One of the most wonderful things that my friends did for me was acknowledge Mother’s Day. My first Mother’s Day was just a few months after my loss and the difficulty of it really blindsided me. I thought for sure I’d be pregnant again by the next Mother’s Day but I wasn’t and I was devastated. After a few drinks one night I started bawling to my two best friends that nobody understood or cared that I was a mother already. But when Mother’s Day rolled around the next month, one friend sent a card and the other called me. I also received cards from another friend and my mom. It was so wonderful to know that they had really heard me and cared enough to do something about it.

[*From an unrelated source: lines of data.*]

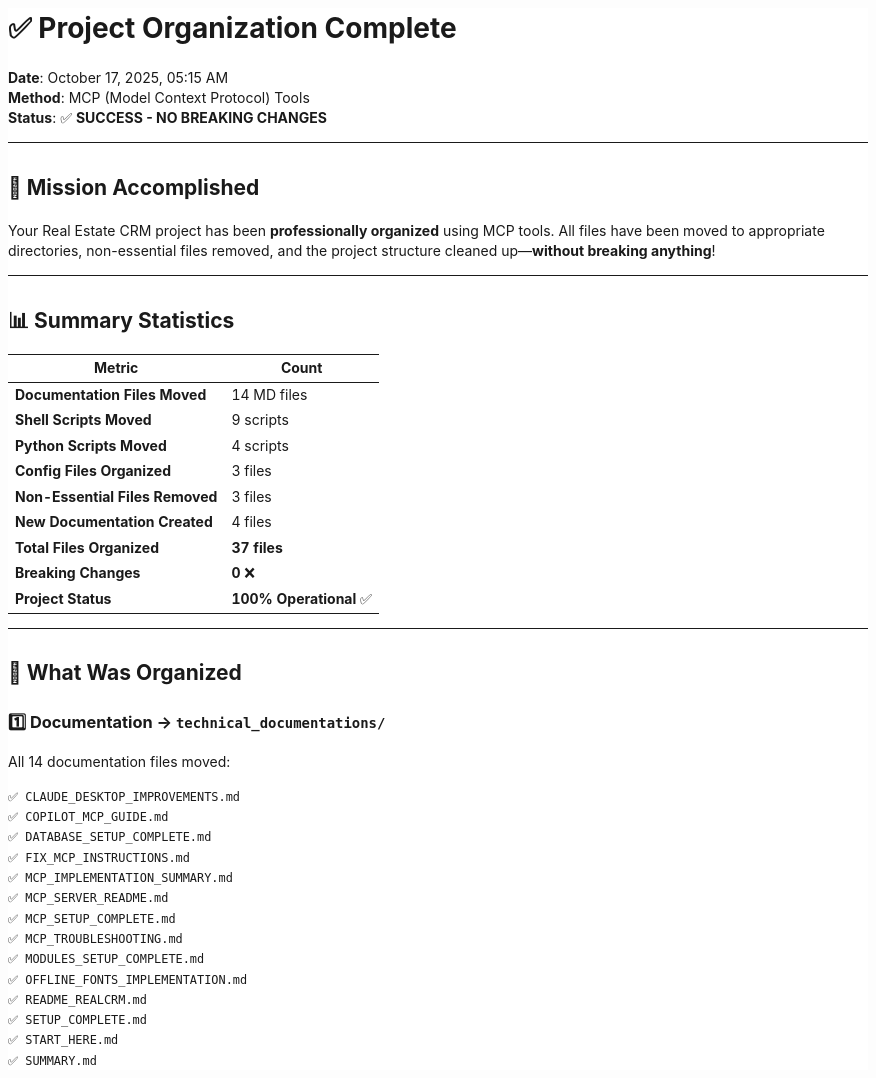 # ✅ Project Organization Complete

**Date**: October 17, 2025, 05:15 AM  
**Method**: MCP (Model Context Protocol) Tools  
**Status**: ✅ **SUCCESS - NO BREAKING CHANGES**

---

## 🎯 Mission Accomplished

Your Real Estate CRM project has been **professionally organized** using MCP tools. All files have been moved to appropriate directories, non-essential files removed, and the project structure cleaned up—**without breaking anything**!

---

## 📊 Summary Statistics

| Metric | Count |
|--------|-------|
| **Documentation Files Moved** | 14 MD files |
| **Shell Scripts Moved** | 9 scripts |
| **Python Scripts Moved** | 4 scripts |
| **Config Files Organized** | 3 files |
| **Non-Essential Files Removed** | 3 files |
| **New Documentation Created** | 4 files |
| **Total Files Organized** | **37 files** |
| **Breaking Changes** | **0** ❌ |
| **Project Status** | **100% Operational** ✅ |

---

## 📁 What Was Organized

### 1️⃣ Documentation → `technical_documentations/`
All 14 documentation files moved:
```
✅ CLAUDE_DESKTOP_IMPROVEMENTS.md
✅ COPILOT_MCP_GUIDE.md
✅ DATABASE_SETUP_COMPLETE.md
✅ FIX_MCP_INSTRUCTIONS.md
✅ MCP_IMPLEMENTATION_SUMMARY.md
✅ MCP_SERVER_README.md
✅ MCP_SETUP_COMPLETE.md
✅ MCP_TROUBLESHOOTING.md
✅ MODULES_SETUP_COMPLETE.md
✅ OFFLINE_FONTS_IMPLEMENTATION.md
✅ README_REALCRM.md
✅ SETUP_COMPLETE.md
✅ START_HERE.md
✅ SUMMARY.md
```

I’m not sure if I’m too late to add this or not. When I had my missed miscarriage at 12 weeks, I was on a business trip in Quebec. I had minor spotting and went to the ER, when I was waiting to see the triage nurse, there was an elderly french woman ahead of me who was being examined for some kind of heart problem. After my ultrasound confirmed the baby had died at 8 weeks, I was sent back out to wait in the ER waiting room. I was alone and crying and this same lady came and sat beside me and asked me in a combination of french and a couple words of english what was wrong. I tried to explain what had happened in my limited french and with gestures. She had tears in her eyes and squeezed my hand and tried to comfort me. From what I could understand, she said something like “it is part of being a woman” and I believe told me she had also lost a baby. She was only with me a couple minutes as the nurse came to get me, but it meant so much to me that this kind stranger who was obviously dealing with some big health issues of her own took the time and made the effore despite the language barrier to reach out to me.